Slip-N-Slide Records is an American record label, founded in 1994 by Ted Lucas.

History
Ted Lucas founded the label in 1994. Slip-n-Slide signed local rapper Trick Daddy Dollars in its early years; he debuted in 1997 with the locally popular album Based on a True Story and broke into mainstream success the next year with his second album www.thug.com, having dropped "Dollars" from his stage name. The album included hit single "Nann Nigga", featuring the new rapper Trina. He released some more albums under Slip-n-Slide and scored another top hit in 2004 with "Let's Go" featuring Twista and Lil Jon. His last Slip-n-Slide album was Back By Thug Demand in 2006. In 2008, Trick Daddy left Slip-n-Slide for his own label Dunk Ryders Records. Other rappers signed to Slip-n-Slide include Trina, Rick Ross, and Plies.

Rick Ross signed to Slip-n-Slide in the early 2000s. During his early years under the label, he did guest performances on some releases; he released two albums under the label, Port of Miami in 2006 and Trilla in 2008. Ross left Slip-n-Slide in 2009.

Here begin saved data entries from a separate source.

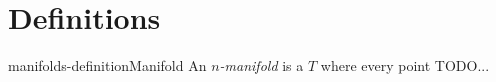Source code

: \documentclass[preview]{standalone}
\begin{document}
\genpage

\section{Definitions}

\begin{snippetdefinition}{manifolds-definition}{Manifold}
    An \textit{\(n\)-manifold} is a \topologicalspace \(T\) where
    every point TODO... %
\end{snippetdefinition}
\end{document}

On June 26, 2001, Renee Perkins of District Heights, Maryland sued Slip-n-Slide for failing to edit the expletive "dick" from Trick Daddy's Thugs Are Us album. Perkins bought the edited version of the album for her 11-year-old son to play at a party. Years later, TVT Records was ordered in court to pay Slip-n-Slide $2.3 million in compensatory damages and $6.8 million in punitive damages for blocking the release of Welcome to the 305, an unreleased album that rapper Pitbull recorded with Slip-n-Slide before he signed to TVT. This would be a major factor in the subsequent collapse of TVT.

Lucas started a division of Slip-n-Slide devoted to rock music and signed pop singer Qwote and R&B singer Shonie in 2008. In 2009, Slip-n-Slide signed Jagged Edge, an R&B group that had been previously signed to Def Jam. Previously, Slip-n-Slide focused on developing new artists from the South Florida area.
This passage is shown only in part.